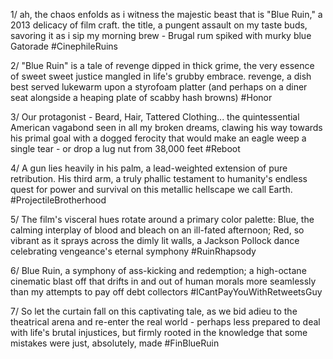 1/ ah, the chaos enfolds as i witness the majestic beast that is "Blue Ruin," a 2013 delicacy of film craft. the title, a pungent assault on my taste buds, savoring it as i sip my morning brew - Brugal rum spiked with murky blue Gatorade #CinephileRuins

2/ "Blue Ruin" is a tale of revenge dipped in thick grime, the very essence of sweet sweet justice mangled in life's grubby embrace. revenge, a dish best served lukewarm upon a styrofoam platter (and perhaps on a diner seat alongside a heaping plate of scabby hash browns) #Honor

3/ Our protagonist - Beard, Hair, Tattered Clothing... the quintessential American vagabond seen in all my broken dreams, clawing his way towards his primal goal with a dogged ferocity that would make an eagle weep a single tear - or drop a lug nut from 38,000 feet #Reboot

4/ A gun lies heavily in his palm, a lead-weighted extension of pure retribution. His third arm, a truly phallic testament to humanity's endless quest for power and survival on this metallic hellscape we call Earth. #ProjectileBrotherhood

5/ The film's visceral hues rotate around a primary color palette: Blue, the calming interplay of blood and bleach on an ill-fated afternoon; Red, so vibrant as it sprays across the dimly lit walls, a Jackson Pollock dance celebrating vengeance's eternal symphony #RuinRhapsody

6/ Blue Ruin, a symphony of ass-kicking and redemption; a high-octane cinematic blast off that drifts in and out of human morals more seamlessly than my attempts to pay off debt collectors #ICantPayYouWithRetweetsGuy

7/ So let the curtain fall on this captivating tale, as we bid adieu to the theatrical arena and re-enter the real world - perhaps less prepared to deal with life's brutal injustices, but firmly rooted in the knowledge that some mistakes were just, absolutely, made #FinBlueRuin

TASK DETAILS:
In the listing above, count the lines that contain "tale". Give the number and nothing else.

RESPONSE AREA:
2